Am 10. Februar 2016 meldete die Klägerin des Ausgangsverfahrens diese Ware unter der Unterposition 33021090 der KN zur Überführung in den zoll- und steuerrechtlich freien Verkehr an.
Am 25. April 2016 vertrat das zuständige Hauptzollamt die Auffassung, dass die Ware in die Unterposition 13021905 der KN einzureihen sei und daher nach deutschem Recht auch der Branntweinsteuer unterliege. Daher erhob es Zölle und Verbrauchsteuern nach.
Das zuständige Finanzgericht (Deutschland) bestätigte, dass die im Ausgangsverfahren in Rede stehende Ware in die Unterposition 13021905 der KN einzureihen und die Erhebung von Zöllen und Verbrauchsteuern somit rechtmäßig sei.

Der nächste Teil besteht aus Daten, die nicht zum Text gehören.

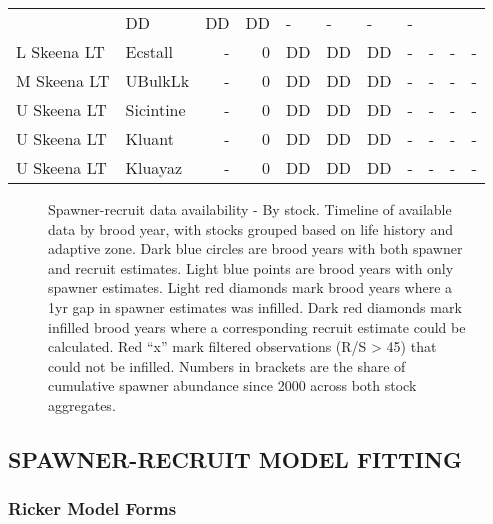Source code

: \documentclass[french,11pt]{book}
\begin{document}
\begin{longtable}[t]{llrrlllrrrr}
& DD & DD & DD & - & - & - & -\\ L Skeena LT & Ecstall & - & 0 & DD & DD & DD & - & - & - & -\\ M Skeena LT & UBulkLk & - & 0 & DD & DD & DD & - & - & - & -\\ U Skeena LT & Sicintine & - & 0 & DD & DD & DD & - & - & - & -\\ U Skeena LT & Kluant & - & 0 & DD & DD & DD & - & - & - & -\\ U Skeena LT & Kluayaz & - & 0 & DD & DD & DD & - & - & - & -\\* \end{longtable}

\endgroup{} \endgroup{}

\clearpage


\begin{figure}[htb]

{\centering {} 

}

\caption{Spawner-recruit data availability - By stock. Timeline of available data by brood year, with stocks grouped based on life history and adaptive zone. Dark blue circles are brood years with both spawner and recruit estimates. Light blue points are brood years with only spawner estimates. Light red diamonds mark brood years where a 1yr gap in spawner estimates was infilled. Dark red diamonds mark infilled brood years where a corresponding recruit estimate could be calculated. Red ``x'' mark filtered observations (R/S \textgreater{} 45) that could not be infilled. Numbers in brackets are the share of cumulative spawner abundance since 2000 across both stock aggregates.}\label{fig:SRDataOverview}
\end{figure}
\clearpage

\subsection{SPAWNER-RECRUIT MODEL FITTING}\label{SRFitting}

\subsubsection{Ricker Model Forms}\label{ModelForms}
\end{document}
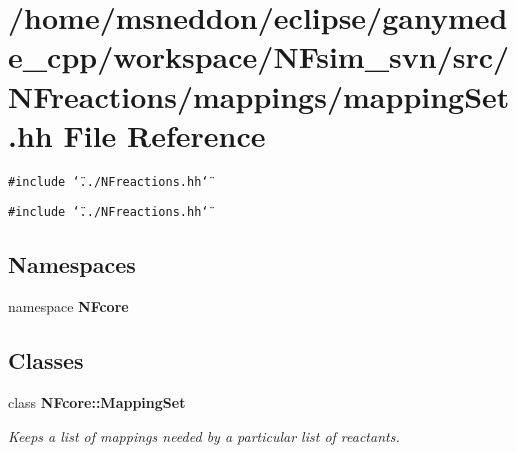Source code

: \section{/home/msneddon/eclipse/ganymede\_\-cpp/workspace/NFsim\_\-svn/src/NFreactions/mappings/mappingSet.hh File Reference}
\label{mappingSet_8hh}


{\tt \#include \char`\"{}../NFreactions.hh\char`\"{}}\par
{\tt \#include \char`\"{}../NFreactions.hh\char`\"{}}\par
\subsection*{Namespaces}
\begin{CompactItemize}
\item 
namespace {\bf NFcore}
\end{CompactItemize}
\subsection*{Classes}
\begin{CompactItemize}
\item 
class {\bf NFcore::MappingSet}
\begin{CompactList}\small\item\em Keeps a list of mappings needed by a particular list of reactants. \item\end{CompactList}\end{CompactItemize}
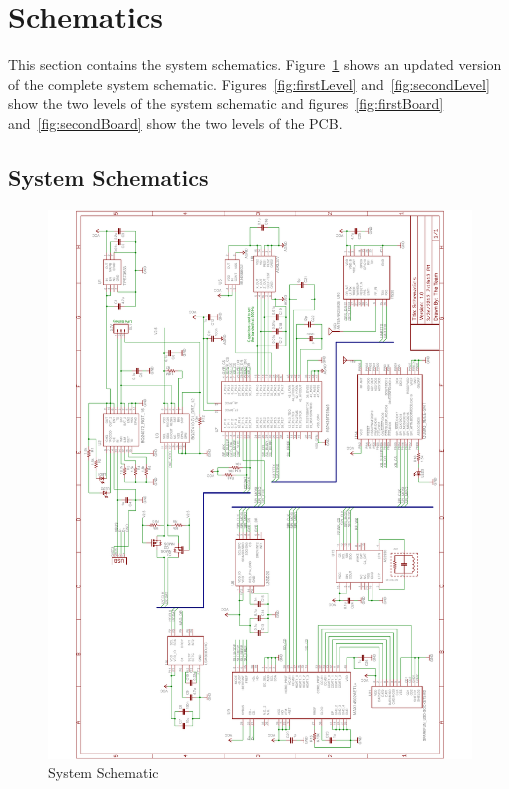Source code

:\section{Schematics}

This section contains the system schematics. Figure~\ref{fig:systemSchematics} shows an updated version of the complete system schematic.  Figures~\ref{fig:firstLevel} and~\ref{fig:secondLevel} show the two levels of the system schematic and figures~\ref{fig:firstBoard} and~\ref{fig:secondBoard} show the two levels of the PCB.  

\subsection{System Schematics}
\begin{figure}[H]
\centering
	\includegraphics[width=\textwidth]{img/CompleteSchematics}
	\caption{System Schematic \label{fig:systemSchematics}}
\end{figure}

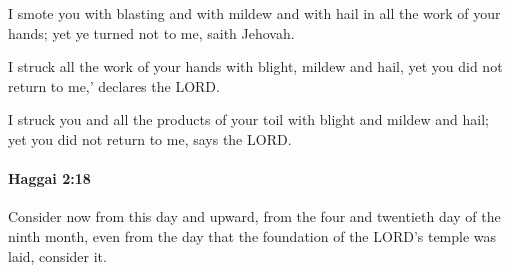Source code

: 			\begin{versebox}
					\item[BHS] 
					\item[LXX] 
					\item[ASV] I smote you with blasting and with mildew and with hail in all the work of your hands; yet ye turned not to me, saith Jehovah.
					\item[NIV] I struck all the work of your hands with blight, mildew and hail, yet you did not return to me,’ declares the LORD.
					\item[NRSV] I struck you and all the products of your toil with blight and mildew and hail; yet you did not return to me, says the LORD.
			\end{versebox}

		\paragraph{Haggai 2:18} %
			\label{HAGGAI-2-18}

			Consider now from this day and upward, from the four and twentieth day of the ninth month, even from the day that the foundation of the LORD’s temple was laid, consider it.

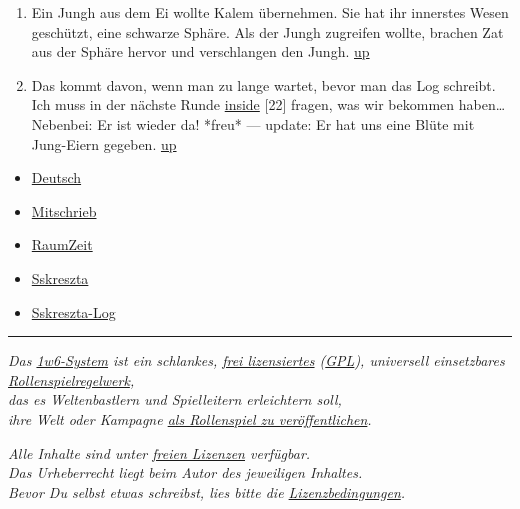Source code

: \documentclass[11pt]{article}
\begin{document}
\begin{enumerate}
\item
  Ein Jungh aus dem Ei wollte Kalem übernehmen. Sie hat ihr innerstes
  Wesen geschützt, eine schwarze Sphäre. Als der Jungh zugreifen wollte,
  brachen Zat aus der Sphäre hervor und verschlangen den Jungh.
  \href{http://1w6.org/print/book/export/html/59\#fnref:kalem-innen}{up}
\item
  Das kommt davon, wenn man zu lange wartet, bevor man das Log schreibt.
  Ich muss in der nächste Runde
  \href{http://1w6.org/uzanto/inside}{inside} {[}22{]} fragen, was wir
  bekommen haben\ldots{} Nebenbei: Er ist wieder da! *freu* --- update:
  Er hat uns eine Blüte mit Jung-Eiern gegeben.
  \href{http://1w6.org/print/book/export/html/59\#fnref:1}{up}
\end{enumerate}
\begin{itemize}
\item
  \href{http://1w6.org/stichwort/deutsch}{Deutsch}
\item
  \href{http://1w6.org/stichwort/mitschrieb}{Mitschrieb}
\item
  \href{http://1w6.org/stichwort/raumzeit}{RaumZeit}
\item
  \href{http://1w6.org/stichwort/sskreszta}{Sskreszta}
\item
  \href{http://1w6.org/stichwort/sskreszta-log}{Sskreszta-Log}
\end{itemize}
\begin{center}\rule{3in}{0.4pt}\end{center}

\emph{Das \href{http://1w6.org/deutsch/regeln/}{1w6-System} ist ein schlankes,
\href{http://1w6.org/deutsch/anhang/das-ein-w-rfel-system-jetzt-unter-der-gplv3}{frei
lizensiertes} (\href{http://lizenz.1w6.org}{GPL}), universell einsetzbares
\href{http://de.wikipedia.org/wiki/Pen-\&-Paper-Rollenspiel\#Regelsysteme}{Rollenspielregelwerk},
\\ das es Weltenbastlern und Spielleitern erleichtern soll, \\ ihre
Welt oder Kampagne
\href{http://1w6.org/deutsch/regeln/das-ews-deine-beduerfnisse-anpassen/deine-welt-als-rollenspiel-veroeffentlichen}{als
Rollenspiel zu veröffentlichen}.}

\emph{Alle Inhalte sind unter \href{http://lizenz.1w6.org}{freien
Lizenzen} verfügbar. \\ Das Urheberrecht liegt beim Autor des
jeweiligen Inhaltes. \\ Bevor Du selbst etwas schreibst, lies bitte die
\href{http://lizenz.1w6.org}{Lizenzbedingungen}.}
\end{document}
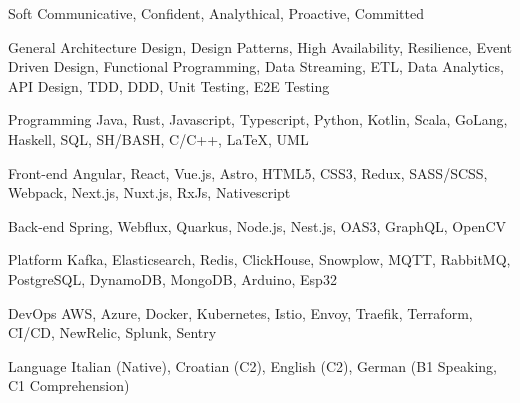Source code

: 
\begin{cvskills}

  \cvskill
    {Soft} %
    {Communicative, Confident, Analythical, Proactive, Committed} %

  \cvskill
    {General} %
    {Architecture Design, Design Patterns, High Availability, Resilience, Event Driven Design, Functional Programming,\newline
    Data Streaming, ETL, Data Analytics, API Design, TDD, DDD, Unit Testing, E2E Testing} %

  \cvskill
    {Programming} %
    {Java, Rust, Javascript, Typescript, Python, Kotlin, Scala, GoLang, Haskell, SQL, SH/BASH, C/C++, LaTeX, UML} %

  \cvskill
    {Front-end} %
    {Angular, React, Vue.js, Astro, HTML5, CSS3, Redux, SASS/SCSS, Webpack, Next.js, Nuxt.js, RxJs, Nativescript} %
    
  \cvskill
    {Back-end} %
    {Spring, Webflux, Quarkus, Node.js, Nest.js, OAS3, GraphQL, OpenCV} %

  \cvskill
    {Platform} %
    {Kafka, Elasticsearch, Redis, ClickHouse, Snowplow, MQTT, RabbitMQ, PostgreSQL, DynamoDB, MongoDB, Arduino, Esp32} %

  \cvskill
    {DevOps} %
    {AWS, Azure, Docker, Kubernetes, Istio, Envoy, Traefik, Terraform, CI/CD, NewRelic, Splunk, Sentry} %

  \cvskill
    {Language} %
    {Italian (Native), Croatian (C2), English (C2), German (B1 Speaking, C1 Comprehension)} %

\end{cvskills}
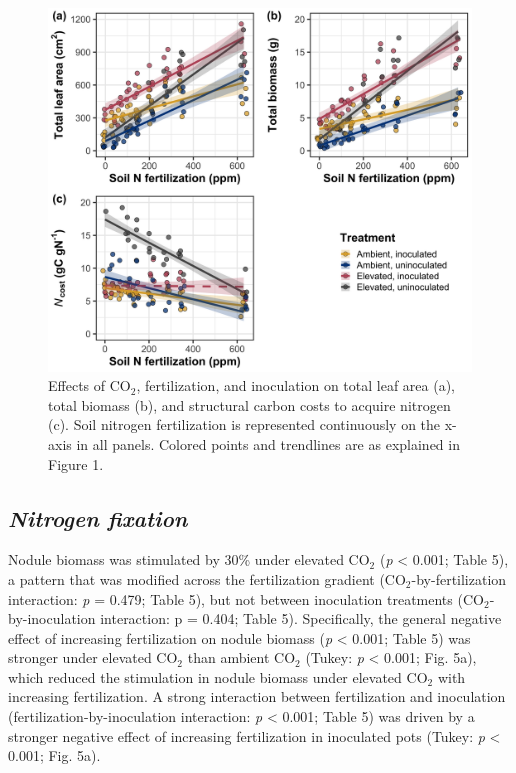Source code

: \newpage
\begin{figure}
    \centering
    \includegraphics[scale = 0.075]{ch5_NxCO2xI/figs/NxCO2xI_fig4_wholePlant.png}
    \caption[Effects of CO$_2$, fertilization, and inoculation on total leaf area, total biomass, and structural carbon costs to acquire nitrogen.]{Effects of CO$_2$, fertilization, and inoculation on total leaf area (a), total biomass (b), and structural carbon costs to acquire nitrogen (c). Soil nitrogen fertilization is represented continuously on the x-axis in all panels. Colored points and trendlines are as explained in Figure 1.}
    \label{fig:figure5.4}
\end{figure}
\clearpage

\subsection{\textit{Nitrogen fixation}}
Nodule biomass was stimulated by 30\% under elevated CO$_2$ (\textit{p} < 0.001; Table 5), a pattern that was modified across the fertilization gradient (CO$_2$-by-fertilization interaction: \textit{p} = 0.479; Table 5), but not between inoculation treatments (CO$_2$-by-inoculation interaction: p = 0.404; Table 5). Specifically, the general negative effect of increasing fertilization on nodule biomass (\textit{p} < 0.001; Table 5) was stronger under elevated CO$_2$ than ambient CO$_2$ (Tukey: \textit{p} < 0.001; Fig. 5a), which reduced the stimulation in nodule biomass under elevated CO$_2$ with increasing fertilization. A strong interaction between fertilization and inoculation (fertilization-by-inoculation interaction: \textit{p} < 0.001; Table 5) was driven by a stronger negative effect of increasing fertilization in inoculated pots (Tukey: \textit{p} < 0.001; Fig. 5a).


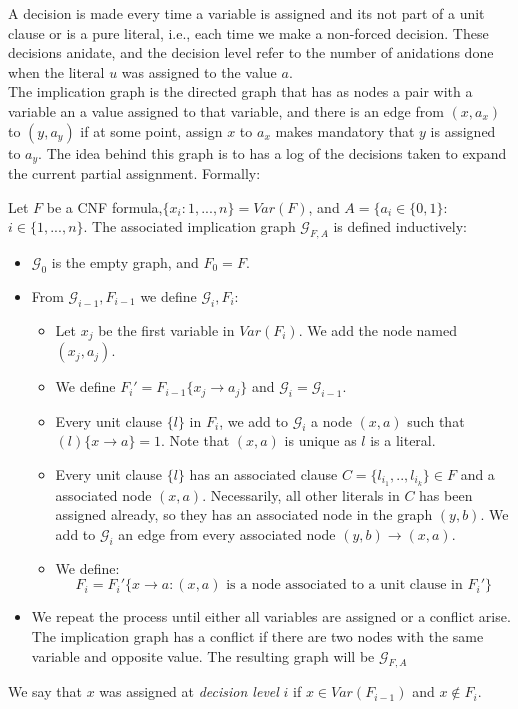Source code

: A decision is made every time a variable is assigned and its not part of a unit clause or is a pure literal, i.e., each time we make a non-forced decision. These decisions anidate, and the decision level refer to the number of anidations done when the literal $u$ was assigned to the value $a$.\\

The implication graph  is the directed graph that has as nodes a pair with a variable an a value assigned to that variable, and there is an edge from $(x,a_x)$ to $(y,a_y)$ if at some point, assign $x$ to $a_x$  makes mandatory that $y$ is assigned to $a_y$.  The idea behind this graph is to has a log of the decisions taken to expand the current partial assignment. Formally:


\begin{definition}
  Let $F$ be a CNF formula,$\{x_i : 1,...,n\} = Var(F)$, and $A=\{ a_i\in \{0,1\}:$ $ i\in \{1,...,n\}$. The associated implication graph $\mathcal{G}_{F,A}$ is defined inductively:
  \begin{itemize}
  \item $\mathcal{G}_0$ is the empty graph, and $F_0 = F$.
  \item From $\mathcal{G}_{i-1}, F_{i-1}$ we define $\mathcal{G}_{i},F_i$:
    \begin{itemize}
  \item Let $x_j$ be the first variable in $Var(F_i)$. We add the node named $(x_j,a_j)$.
  \item We define $F_i' = F_{i-1}\{x_j\to a_j\}$ and $\mathcal{G}_{i}=\mathcal{G}_{i-1}$.
  \item Every unit clause $\{l\}$ in $F_{i}$, we add to $\mathcal{G}_{i}$ a node $(x,a)$ such that $(l)\{x\to a\} = 1$. Note that $(x,a)$ is unique as $l$ is a literal.

  \item Every unit clause $\{l\}$ has an associated clause $C=\{l_{i_1},..,l_{i_k}\}\in F$ and a associated node $(x,a)$. Necessarily, all other literals in $C$ has been assigned already, so they has an associated node in the graph $(y,b)$. We add to $\mathcal{G}_{i}$ an edge from every associated node $(y,b)\to (x,a)$.
  \item We define:
    $$F_i = F_i'\{x\to a : (x,a) \text{ is a node associated to a unit clause in } F_i' \}$$
  \end{itemize}
  \item We repeat the process until either all variables are assigned or a conflict arise. The implication graph has a conflict if there are two nodes with the same variable and opposite value. The resulting graph will be $\mathcal{G}_{F,A}$
  \end{itemize}
  We say that $x$ was assigned at \emph{decision level} $i$ if $x\in Var(F_{i-1})$ and $x \not\in F_i$. 
 \end{definition} 

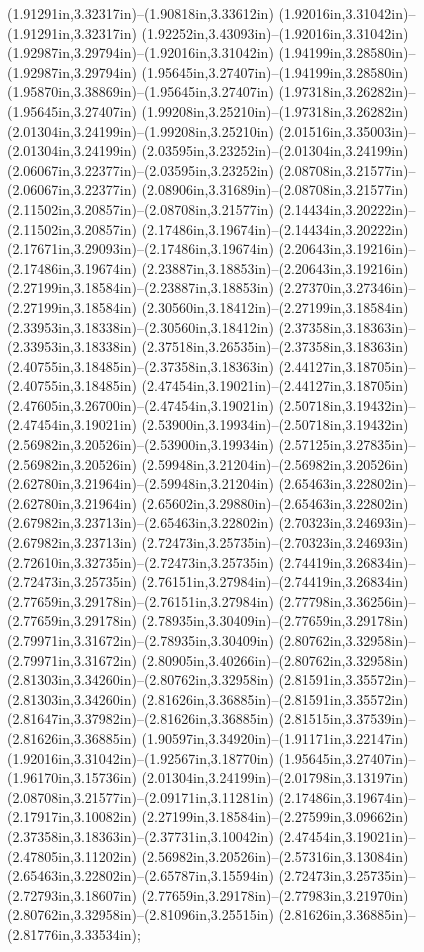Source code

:(1.91291in,3.32317in)--(1.90818in,3.33612in) (1.92016in,3.31042in)--(1.91291in,3.32317in) (1.92252in,3.43093in)--(1.92016in,3.31042in) (1.92987in,3.29794in)--(1.92016in,3.31042in) (1.94199in,3.28580in)--(1.92987in,3.29794in) (1.95645in,3.27407in)--(1.94199in,3.28580in) (1.95870in,3.38869in)--(1.95645in,3.27407in) (1.97318in,3.26282in)--(1.95645in,3.27407in) (1.99208in,3.25210in)--(1.97318in,3.26282in) (2.01304in,3.24199in)--(1.99208in,3.25210in) (2.01516in,3.35003in)--(2.01304in,3.24199in) (2.03595in,3.23252in)--(2.01304in,3.24199in) (2.06067in,3.22377in)--(2.03595in,3.23252in) (2.08708in,3.21577in)--(2.06067in,3.22377in) (2.08906in,3.31689in)--(2.08708in,3.21577in) (2.11502in,3.20857in)--(2.08708in,3.21577in) (2.14434in,3.20222in)--(2.11502in,3.20857in) (2.17486in,3.19674in)--(2.14434in,3.20222in) (2.17671in,3.29093in)--(2.17486in,3.19674in) (2.20643in,3.19216in)--(2.17486in,3.19674in) (2.23887in,3.18853in)--(2.20643in,3.19216in) (2.27199in,3.18584in)--(2.23887in,3.18853in) (2.27370in,3.27346in)--(2.27199in,3.18584in) (2.30560in,3.18412in)--(2.27199in,3.18584in) (2.33953in,3.18338in)--(2.30560in,3.18412in) (2.37358in,3.18363in)--(2.33953in,3.18338in) (2.37518in,3.26535in)--(2.37358in,3.18363in) (2.40755in,3.18485in)--(2.37358in,3.18363in) (2.44127in,3.18705in)--(2.40755in,3.18485in) (2.47454in,3.19021in)--(2.44127in,3.18705in) (2.47605in,3.26700in)--(2.47454in,3.19021in) (2.50718in,3.19432in)--(2.47454in,3.19021in) (2.53900in,3.19934in)--(2.50718in,3.19432in) (2.56982in,3.20526in)--(2.53900in,3.19934in) (2.57125in,3.27835in)--(2.56982in,3.20526in) (2.59948in,3.21204in)--(2.56982in,3.20526in) (2.62780in,3.21964in)--(2.59948in,3.21204in) (2.65463in,3.22802in)--(2.62780in,3.21964in) (2.65602in,3.29880in)--(2.65463in,3.22802in) (2.67982in,3.23713in)--(2.65463in,3.22802in) (2.70323in,3.24693in)--(2.67982in,3.23713in) (2.72473in,3.25735in)--(2.70323in,3.24693in) (2.72610in,3.32735in)--(2.72473in,3.25735in) (2.74419in,3.26834in)--(2.72473in,3.25735in) (2.76151in,3.27984in)--(2.74419in,3.26834in) (2.77659in,3.29178in)--(2.76151in,3.27984in) (2.77798in,3.36256in)--(2.77659in,3.29178in) (2.78935in,3.30409in)--(2.77659in,3.29178in) (2.79971in,3.31672in)--(2.78935in,3.30409in) (2.80762in,3.32958in)--(2.79971in,3.31672in) (2.80905in,3.40266in)--(2.80762in,3.32958in) (2.81303in,3.34260in)--(2.80762in,3.32958in) (2.81591in,3.35572in)--(2.81303in,3.34260in) (2.81626in,3.36885in)--(2.81591in,3.35572in) (2.81647in,3.37982in)--(2.81626in,3.36885in) (2.81515in,3.37539in)--(2.81626in,3.36885in) (1.90597in,3.34920in)--(1.91171in,3.22147in) (1.92016in,3.31042in)--(1.92567in,3.18770in) (1.95645in,3.27407in)--(1.96170in,3.15736in) (2.01304in,3.24199in)--(2.01798in,3.13197in) (2.08708in,3.21577in)--(2.09171in,3.11281in) (2.17486in,3.19674in)--(2.17917in,3.10082in) (2.27199in,3.18584in)--(2.27599in,3.09662in) (2.37358in,3.18363in)--(2.37731in,3.10042in) (2.47454in,3.19021in)--(2.47805in,3.11202in) (2.56982in,3.20526in)--(2.57316in,3.13084in) (2.65463in,3.22802in)--(2.65787in,3.15594in) (2.72473in,3.25735in)--(2.72793in,3.18607in) (2.77659in,3.29178in)--(2.77983in,3.21970in) (2.80762in,3.32958in)--(2.81096in,3.25515in) (2.81626in,3.36885in)--(2.81776in,3.33534in);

Die Klägerin des Ausgangsverfahrens legte gegen das Urteil des Finanzgerichts (Deutschland) Revision beim vorlegenden Gericht, dem Bundesfinanzhof (Deutschland), ein, da diese Ware nach ihrer Auffassung in die Unterposition 33021090 der KN einzureihen ist.
Das vorlegende Gericht äußert Zweifel, wie die Unterpositionen 13021905, 33019030 und 33021090 der KN sowie Art. 27 Abs. 1 Buchst. e der Richtlinie 92/83 auszulegen sind.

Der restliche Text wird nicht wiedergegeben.